This is an advance summary of a forthcoming article in the Oxford Research Encyclopedia of Physics. Please check back later for the full article.
The Sun, the nearest star to us and the biggest object in our solar system, serves as a reference for fundamental astronomical parameters such as stellar mass, luminosity, and elemental abundances. It also serves as a plasma physics laboratory. A great deal of our understanding of the Sun comes from its electromagnetic radiation, which is close to that of a blackbody in the near UV, visible, and infrared, peaking in the visible spectral range at around 5000 Å. The bulk of this radiation escapes from the solar surface, from a layer that is a mere 100 km thick (corresponding roughly to the local pressure scale-height). This surface from where the photons escape into the heliosphere and beyond, as well as the roughly 400–500 km thick lowest atmospheric layer above it (where the temperature keeps dropping outward), is termed the solar photosphere.

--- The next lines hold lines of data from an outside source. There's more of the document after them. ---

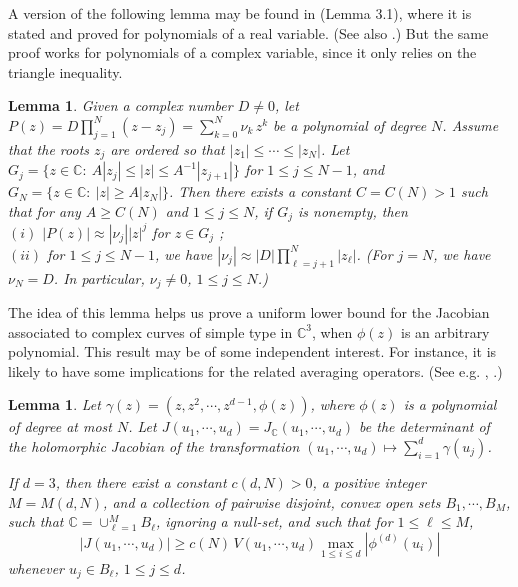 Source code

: \documentclass[11 pt]{amsart}
\theoremstyle{plain}
\newtheorem{lem}[theorem]{Lemma}
\numberwithin{equation}{section}
\theoremstyle{plain}
\numberwithin{equation}{section}
\theoremstyle{remark}
\begin{document}
A version of the following lemma may be found in \cite{FW} (Lemma 3.1), where it is stated and proved for polynomials of a real variable. (See also \cite{CRW, CRW2}.) But the same proof works for polynomials of a complex variable, since it only relies on the triangle inequality.
\begin{lem}\label{Gap-dyadic}
Given a complex number $D\not=0$, let $P(z) = D \prod_{j=1}^N (z-z_j) = \sum_{k=0}^N \nu_k \,z^k$ be a polynomial of degree $N$. Assume that the roots $z_j$ are ordered so that $|z_1| \le \cdots \le |z_N|$. Let $G_j =\{ z\in {{\mathbb {C}}}: ~ A|z_j| \le |z| \le A^{-1} |z_{j+1}|\}$ for $1\le j\le N-1$, and $G_N = \{ z\in {{\mathbb {C}}}: ~ |z| \ge A|z_N|\}$. Then there exists a constant $C=C(N)>1$ such that for any $A\ge C(N)$ and $1\le j\le N$, if $G_j$ is nonempty, then
\\
$(i)$ $|P(z)| \approx |\nu_j| |z|^j$ for $z \in G_j$ ;
\\
$(ii)$ for $1\le j\le N-1$, we have $|\nu_j| \approx |D| \prod_{\ell = j+1}^N |z_\ell|$. (For $j=N$, we have $\nu_N = D$. In particular, $\nu_j \not=0$, $1\le j\le N$.)
\end{lem}

The idea of this lemma helps us prove a uniform lower bound for the Jacobian associated to complex curves of simple type in ${{\mathbb {C}}}^3$, when $\phi(z)$ is an arbitrary polynomial.
This result may be of some independent interest. For instance, it is likely to have some implications for the related averaging operators.
(See e.g. \cite{DLW}, \cite{Sto}.)
\begin{lem}\label{J-simplepoly}
Let $\gamma(z) = (z, z^2,\cdots, z^{d-1}, \phi(z))$, where $\phi(z)$ is a polynomial of degree at most $N$.
Let $J (u_1, \cdots , u_d) = J_{{\mathbb {C}}} (u_1, \cdots , u_d)$ be the determinant of the holomorphic Jacobian of the transformation $(u_1, \cdots , u_d) \mapsto \sum_{i=1}^d \gamma(u_j)$.

If $d=3$, then there exist a constant $c(d, N) > 0$, a positive integer $M= M(d , N)$, and a collection of pairwise disjoint, convex open sets $B_1, \cdots , B_M$,
such that
${{\mathbb {C}}} = \cup_{\ell =1}^M B_\ell$, ignoring a null-set,
and such that for $1\le \ell \le M$,
\begin{equation}\label{Jmax}
|J (u_1, \cdots , u_d)| \ge c(N)\, V(u_1, \cdots , u_d) \max_{1\le i\le d} |\phi^{(d)}(u_i)|
\end{equation}
whenever $u_j \in B_\ell$, $1\le j\le d$.
\end{lem}
\end{document}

Observations of the solar photosphere led to some important discoveries in modern-day astronomy and astrophysics. At low spatial resolution the photosphere, with an effective temperature of 5780 K, is nearly featureless, but observations made in the early 1600s have shown there to be blemishes or spots extending more than 10,000 km at the surface. Continued observations of these sunspots later revealed that they appear and disappear with a period of about 11 years, and that they actually are due to the magnetic field (representing the first account of an extraterrestrial magnetic field). This established the presence of magnetic cycles on the Sun responsible for observed periodic solar activity with geological implications (e.g., geomagnetic storms, aurorae). Such magnetic activity is now known to exist in other stars as well.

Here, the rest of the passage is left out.